Just seven minutes after the first missile was fired, around 5:30 pm London time, Brent crude, the international benchmark, started to plummet. It took just 20 minutes for the decline to reach 3%. By 7:30 pm, oil prices had dropped 7.2% to $71.48 a barrel, the biggest intraday fall in almost three years.
The sell-off in a market that usually spikes at the first sign of geopolitical turmoil took many by surprise. Even as civilians scrambled for cover and television channels broadcast images of missiles tearing through the sky, traders quickly realized that the attacks would defuse, rather than escalate, tensions between the US, Israel, and Iran.
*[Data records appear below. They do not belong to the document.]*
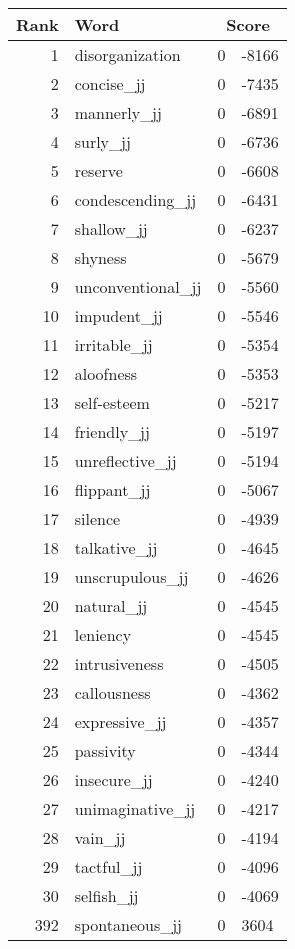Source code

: \begin{longtable}[!htbp]{| rlr@{.}l |}
    \hline
    \textbf{Rank} & \textbf{Word} & \multicolumn{2}{c|}{\textbf{Score}} \\
    \hline
    \endhead
    1 & disorganization & 0 & -8166 \\
    2 & concise\_jj & 0 & -7435 \\
    3 & mannerly\_jj & 0 & -6891 \\
    4 & surly\_jj & 0 & -6736 \\
    5 & reserve & 0 & -6608 \\
    6 & condescending\_jj & 0 & -6431 \\
    7 & shallow\_jj & 0 & -6237 \\
    8 & shyness & 0 & -5679 \\
    9 & unconventional\_jj & 0 & -5560 \\
    10 & impudent\_jj & 0 & -5546 \\
    11 & irritable\_jj & 0 & -5354 \\
    12 & aloofness & 0 & -5353 \\
    13 & self-esteem & 0 & -5217 \\
    14 & friendly\_jj & 0 & -5197 \\
    15 & unreflective\_jj & 0 & -5194 \\
    16 & flippant\_jj & 0 & -5067 \\
    17 & silence & 0 & -4939 \\
    18 & talkative\_jj & 0 & -4645 \\
    19 & unscrupulous\_jj & 0 & -4626 \\
    20 & natural\_jj & 0 & -4545 \\
    21 & leniency & 0 & -4545 \\
    22 & intrusiveness & 0 & -4505 \\
    23 & callousness & 0 & -4362 \\
    24 & expressive\_jj & 0 & -4357 \\
    25 & passivity & 0 & -4344 \\
    26 & insecure\_jj & 0 & -4240 \\
    27 & unimaginative\_jj & 0 & -4217 \\
    28 & vain\_jj & 0 & -4194 \\
    29 & tactful\_jj & 0 & -4096 \\
    30 & selfish\_jj & 0 & -4069 \\
    392 & spontaneous\_jj & 0 & 3604 \\

\end{longtable}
“This was a staged scenario; we knew the base was empty. I knew from June 18 that the base had been evacuated,” said Jorge Montepeque, an oil analyst at Onyx Capital Group, in a text message soon after the attack began on June 23. “We’ve seen this movie before.”
Since the conflict between Israel and Iran erupted, oil traders have been closely monitoring social media and open-source intelligence to analyze the situation. “Everyone is in the same boat; we’re all following Twitter accounts, open-source intelligence, and any information that can help us understand the dynamics,” said an executive at a large oil trading company.
For example, traders have been analyzing satellite images of Al Udeid airbase in Qatar, home to 10,000 US troops. Satellite images showed the US had withdrawn planes from Al Udeid just days before launching airstrikes on Iran’s nuclear facilities over the previous weekend, as well as before Tehran’s retaliation on June 23.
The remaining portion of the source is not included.